In some ways this book is heart-breaking. One wants to strangle Sima, who seems to have lived her life, specializing in being unhappy, feeling annoyed by her oafish husband and forever altered due to one poor decision. But its easy to imagine that women like Sima do exist. Her loneliness and her longing are incredibly believable. Sima, has worked for 35 years fitting the women of the neighborhood with bras and underwear. She watches as the young women get married, fits them for their wedding night lingerie, and then a year or two later fits them for nursing bras. She listens as young mothers, nearing 30, complain of the exhaustion caused from having three children. Sima herself expected children to follow quickly after her marriage. But through slivers of flashbacks we discover that Sima is barren, due to a secret she has kept from her husband.
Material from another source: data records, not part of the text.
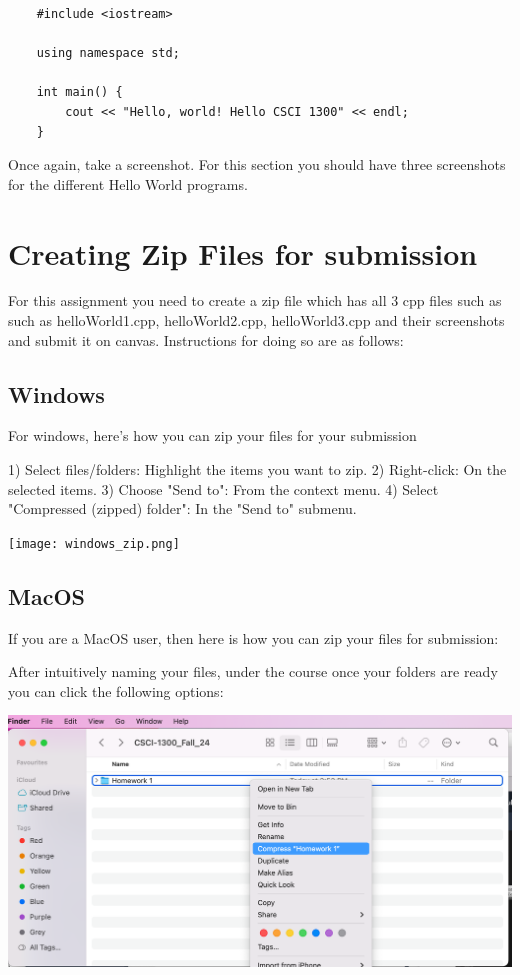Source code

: \begin{verbatim}
    #include <iostream>

    using namespace std;
    
    int main() {
        cout << "Hello, world! Hello CSCI 1300" << endl;
    }
\end{verbatim}

Once again, take a screenshot. For this section you should have three screenshots for the different Hello World programs.

\section{Creating Zip Files for submission}

For this assignment you need to create a zip file which has all 3 cpp files such as  such as helloWorld1.cpp, helloWorld2.cpp, helloWorld3.cpp and their screenshots and submit it on canvas. Instructions for doing so are as follows:

\subsection{Windows}

For windows, here's how you can zip your files for your submission 

1) Select files/folders: Highlight the items you want to zip.
2) Right-click: On the selected items.
3) Choose "Send to": From the context menu.
4) Select "Compressed (zipped) folder": In the "Send to" submenu.

\texttt{[image: windows\_zip.png]}

\subsection{MacOS}

If you are a MacOS user, then here is how you can zip your files for submission:

After intuitively naming your files, under the course once your folders are ready you can click the following options:

\includegraphics[width=\textwidth]{images/macos_zipfile.png}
An interaction with a young Israeli woman who she hires to be a seamstress changes Sima. One review talked about the fact that the reader waits for a bigger change than actually occurs. While I too longed for more of a climax at one point, I think the subtle changes that occur in Sima are very realistic.
A couple days after finishing this book I was running through my parent's neighborhood and I noticed an old woman walking - I couldn't help but think about Sima. Recently, I've been very interested in how people deal with the choices they make as young people. In many ways this book shows that we are forever overcoming the traumas of our adolescence.
i liked this book a lot. i, too, thought it was very realistic--went out and bought a copy for my mother. she loved it.